The lines you return should be those containing the string "where", taken from the data below.

Dataset excerpts:
────────────────

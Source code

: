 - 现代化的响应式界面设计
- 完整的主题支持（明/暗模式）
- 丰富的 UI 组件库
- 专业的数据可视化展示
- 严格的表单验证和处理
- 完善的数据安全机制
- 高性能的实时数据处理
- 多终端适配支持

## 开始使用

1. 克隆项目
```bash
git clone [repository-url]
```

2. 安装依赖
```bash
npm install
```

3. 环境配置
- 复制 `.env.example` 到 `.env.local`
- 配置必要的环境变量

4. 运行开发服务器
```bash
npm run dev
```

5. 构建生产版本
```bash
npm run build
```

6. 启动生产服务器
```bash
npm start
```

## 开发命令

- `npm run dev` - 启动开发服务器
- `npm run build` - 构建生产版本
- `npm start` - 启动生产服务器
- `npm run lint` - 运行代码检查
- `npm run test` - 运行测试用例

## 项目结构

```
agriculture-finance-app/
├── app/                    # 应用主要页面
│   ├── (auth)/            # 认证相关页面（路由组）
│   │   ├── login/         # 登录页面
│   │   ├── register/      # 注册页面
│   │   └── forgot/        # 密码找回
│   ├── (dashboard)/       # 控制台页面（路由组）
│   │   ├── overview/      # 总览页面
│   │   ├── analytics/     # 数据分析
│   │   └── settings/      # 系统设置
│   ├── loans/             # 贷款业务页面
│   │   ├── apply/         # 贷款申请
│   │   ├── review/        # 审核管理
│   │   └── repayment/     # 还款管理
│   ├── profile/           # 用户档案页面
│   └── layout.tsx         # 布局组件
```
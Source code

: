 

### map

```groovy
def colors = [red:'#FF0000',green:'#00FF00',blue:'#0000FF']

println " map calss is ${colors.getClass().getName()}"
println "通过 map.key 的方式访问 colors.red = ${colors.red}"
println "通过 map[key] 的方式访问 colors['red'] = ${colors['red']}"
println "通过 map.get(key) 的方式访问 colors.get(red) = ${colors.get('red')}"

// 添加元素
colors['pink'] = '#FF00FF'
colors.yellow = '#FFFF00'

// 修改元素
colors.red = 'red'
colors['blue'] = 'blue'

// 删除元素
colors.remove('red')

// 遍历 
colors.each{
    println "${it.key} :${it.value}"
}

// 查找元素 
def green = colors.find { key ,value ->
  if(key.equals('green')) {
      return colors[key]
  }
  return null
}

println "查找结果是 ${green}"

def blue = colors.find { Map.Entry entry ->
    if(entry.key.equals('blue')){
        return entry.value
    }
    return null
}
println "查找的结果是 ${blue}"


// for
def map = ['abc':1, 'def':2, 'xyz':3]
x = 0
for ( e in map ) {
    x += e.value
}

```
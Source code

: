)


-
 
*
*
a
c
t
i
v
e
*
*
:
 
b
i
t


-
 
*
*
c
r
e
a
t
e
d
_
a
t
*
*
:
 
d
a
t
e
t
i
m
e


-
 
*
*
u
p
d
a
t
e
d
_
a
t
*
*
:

────────────────

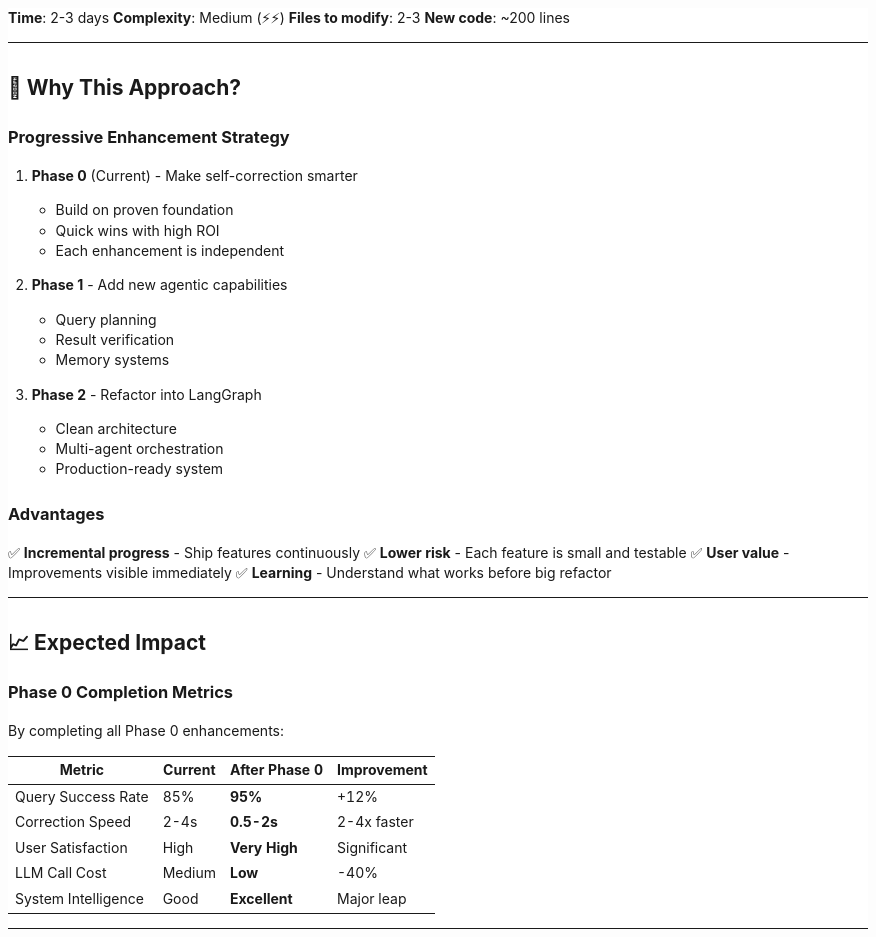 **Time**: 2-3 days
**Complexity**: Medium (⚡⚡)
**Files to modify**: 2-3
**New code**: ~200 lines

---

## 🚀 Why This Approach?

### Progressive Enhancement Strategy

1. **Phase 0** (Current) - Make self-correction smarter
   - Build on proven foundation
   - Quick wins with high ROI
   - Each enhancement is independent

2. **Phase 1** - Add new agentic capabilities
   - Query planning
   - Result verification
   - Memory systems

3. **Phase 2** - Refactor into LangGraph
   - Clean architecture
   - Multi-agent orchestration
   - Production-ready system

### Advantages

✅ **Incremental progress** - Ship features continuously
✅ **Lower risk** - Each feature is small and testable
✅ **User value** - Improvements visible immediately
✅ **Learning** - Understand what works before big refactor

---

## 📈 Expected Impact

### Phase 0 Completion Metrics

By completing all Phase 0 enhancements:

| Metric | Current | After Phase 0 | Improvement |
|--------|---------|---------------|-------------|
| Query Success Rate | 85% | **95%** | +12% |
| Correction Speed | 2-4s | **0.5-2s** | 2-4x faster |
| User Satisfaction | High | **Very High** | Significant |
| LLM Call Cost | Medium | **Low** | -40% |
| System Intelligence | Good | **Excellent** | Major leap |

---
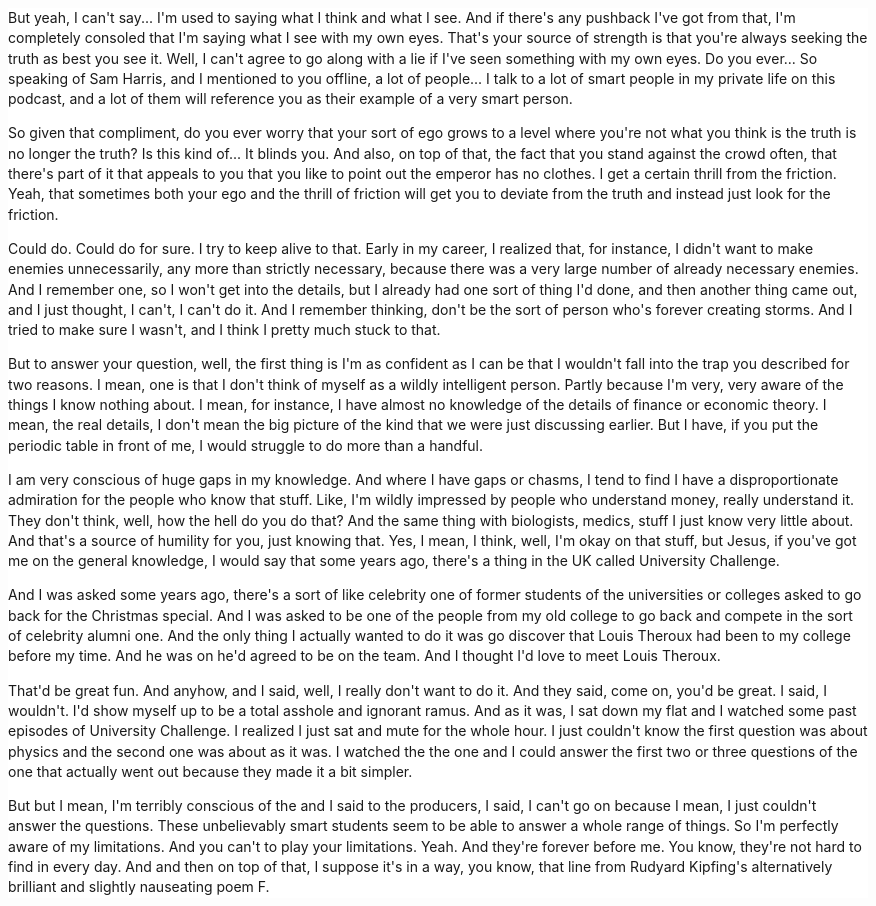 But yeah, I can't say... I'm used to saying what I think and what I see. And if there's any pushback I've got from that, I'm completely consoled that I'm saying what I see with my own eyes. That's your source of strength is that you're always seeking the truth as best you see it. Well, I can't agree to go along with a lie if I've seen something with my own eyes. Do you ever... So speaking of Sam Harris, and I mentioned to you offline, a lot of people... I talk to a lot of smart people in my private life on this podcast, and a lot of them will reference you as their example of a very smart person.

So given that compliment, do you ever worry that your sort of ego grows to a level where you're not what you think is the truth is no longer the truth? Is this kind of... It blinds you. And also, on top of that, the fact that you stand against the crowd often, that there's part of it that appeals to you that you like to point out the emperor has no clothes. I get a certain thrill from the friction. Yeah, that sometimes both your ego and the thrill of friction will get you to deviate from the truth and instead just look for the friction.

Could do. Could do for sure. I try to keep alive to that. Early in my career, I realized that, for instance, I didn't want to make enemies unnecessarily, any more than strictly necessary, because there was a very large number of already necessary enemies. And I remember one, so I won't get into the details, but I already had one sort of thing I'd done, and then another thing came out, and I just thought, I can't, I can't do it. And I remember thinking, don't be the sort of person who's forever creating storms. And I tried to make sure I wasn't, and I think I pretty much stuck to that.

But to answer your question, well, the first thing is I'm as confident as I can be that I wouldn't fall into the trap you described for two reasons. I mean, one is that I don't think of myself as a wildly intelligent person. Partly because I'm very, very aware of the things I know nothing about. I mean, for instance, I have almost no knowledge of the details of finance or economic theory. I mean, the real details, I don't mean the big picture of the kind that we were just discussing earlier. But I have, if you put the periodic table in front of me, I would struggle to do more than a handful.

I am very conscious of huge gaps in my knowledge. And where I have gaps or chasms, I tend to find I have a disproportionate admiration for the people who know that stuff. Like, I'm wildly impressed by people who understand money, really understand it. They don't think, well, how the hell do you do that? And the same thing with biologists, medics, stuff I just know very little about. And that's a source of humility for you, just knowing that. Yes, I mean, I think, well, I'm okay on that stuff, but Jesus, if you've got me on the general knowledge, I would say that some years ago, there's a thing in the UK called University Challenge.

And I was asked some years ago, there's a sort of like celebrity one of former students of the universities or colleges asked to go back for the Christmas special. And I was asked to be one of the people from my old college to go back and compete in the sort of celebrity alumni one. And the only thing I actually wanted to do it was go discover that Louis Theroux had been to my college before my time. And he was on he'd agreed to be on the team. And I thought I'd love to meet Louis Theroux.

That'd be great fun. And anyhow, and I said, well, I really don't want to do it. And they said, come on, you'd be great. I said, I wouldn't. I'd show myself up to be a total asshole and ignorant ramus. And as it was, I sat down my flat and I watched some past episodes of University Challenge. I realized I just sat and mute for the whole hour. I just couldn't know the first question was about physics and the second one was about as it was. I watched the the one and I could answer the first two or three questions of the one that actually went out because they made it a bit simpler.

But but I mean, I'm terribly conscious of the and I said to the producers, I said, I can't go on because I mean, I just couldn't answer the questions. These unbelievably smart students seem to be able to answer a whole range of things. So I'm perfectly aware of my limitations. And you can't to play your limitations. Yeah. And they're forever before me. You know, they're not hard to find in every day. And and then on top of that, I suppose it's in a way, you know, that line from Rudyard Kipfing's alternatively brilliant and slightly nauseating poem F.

────────────────

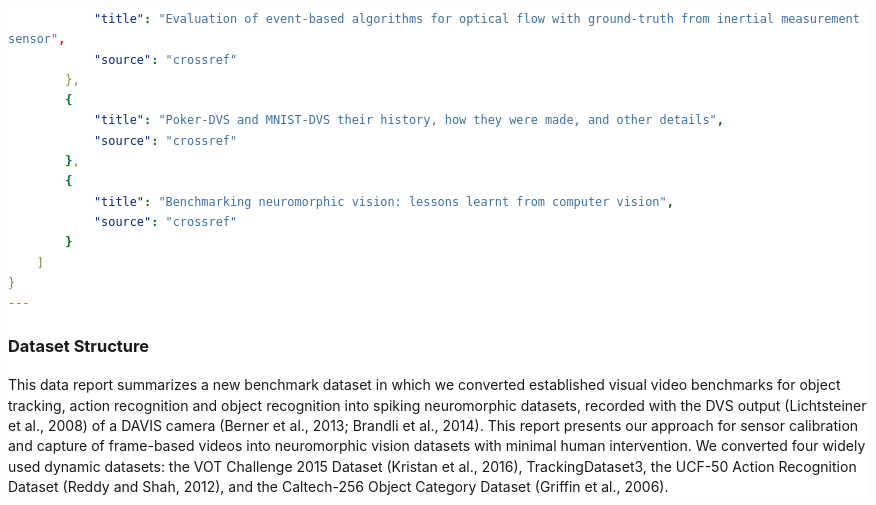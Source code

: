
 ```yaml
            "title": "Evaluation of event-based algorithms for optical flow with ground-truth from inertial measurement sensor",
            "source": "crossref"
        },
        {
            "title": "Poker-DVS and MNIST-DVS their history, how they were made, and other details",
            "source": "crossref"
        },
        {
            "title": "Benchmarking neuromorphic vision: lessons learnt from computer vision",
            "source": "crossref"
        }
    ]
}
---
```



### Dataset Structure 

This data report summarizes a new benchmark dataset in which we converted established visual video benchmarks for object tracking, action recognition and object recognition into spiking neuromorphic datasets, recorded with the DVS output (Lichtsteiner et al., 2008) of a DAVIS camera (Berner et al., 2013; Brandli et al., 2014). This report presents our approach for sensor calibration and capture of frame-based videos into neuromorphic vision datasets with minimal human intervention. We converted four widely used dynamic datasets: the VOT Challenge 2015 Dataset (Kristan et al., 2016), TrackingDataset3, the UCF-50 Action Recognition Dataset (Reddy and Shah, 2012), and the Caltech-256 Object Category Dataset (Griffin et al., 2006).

────────────────

§ **Task result**
So given that compliment, do you ever worry that your sort of ego grows to a level where you're not what you think is the truth is no longer the truth? Is this kind of... It blinds you. And also, on top of that, the fact that you stand against the crowd often, that there's part of it that appeals to you that you like to point out the emperor has no clothes. I get a certain thrill from the friction. Yeah, that sometimes both your ego and the thrill of friction will get you to deviate from the truth and instead just look for the friction.
I am very conscious of huge gaps in my knowledge. And where I have gaps or chasms, I tend to find I have a disproportionate admiration for the people who know that stuff. Like, I'm wildly impressed by people who understand money, really understand it. They don't think, well, how the hell do you do that? And the same thing with biologists, medics, stuff I just know very little about. And that's a source of humility for you, just knowing that. Yes, I mean, I think, well, I'm okay on that stuff, but Jesus, if you've got me on the general knowledge, I would say that some years ago, there's a thing in the UK called University Challenge.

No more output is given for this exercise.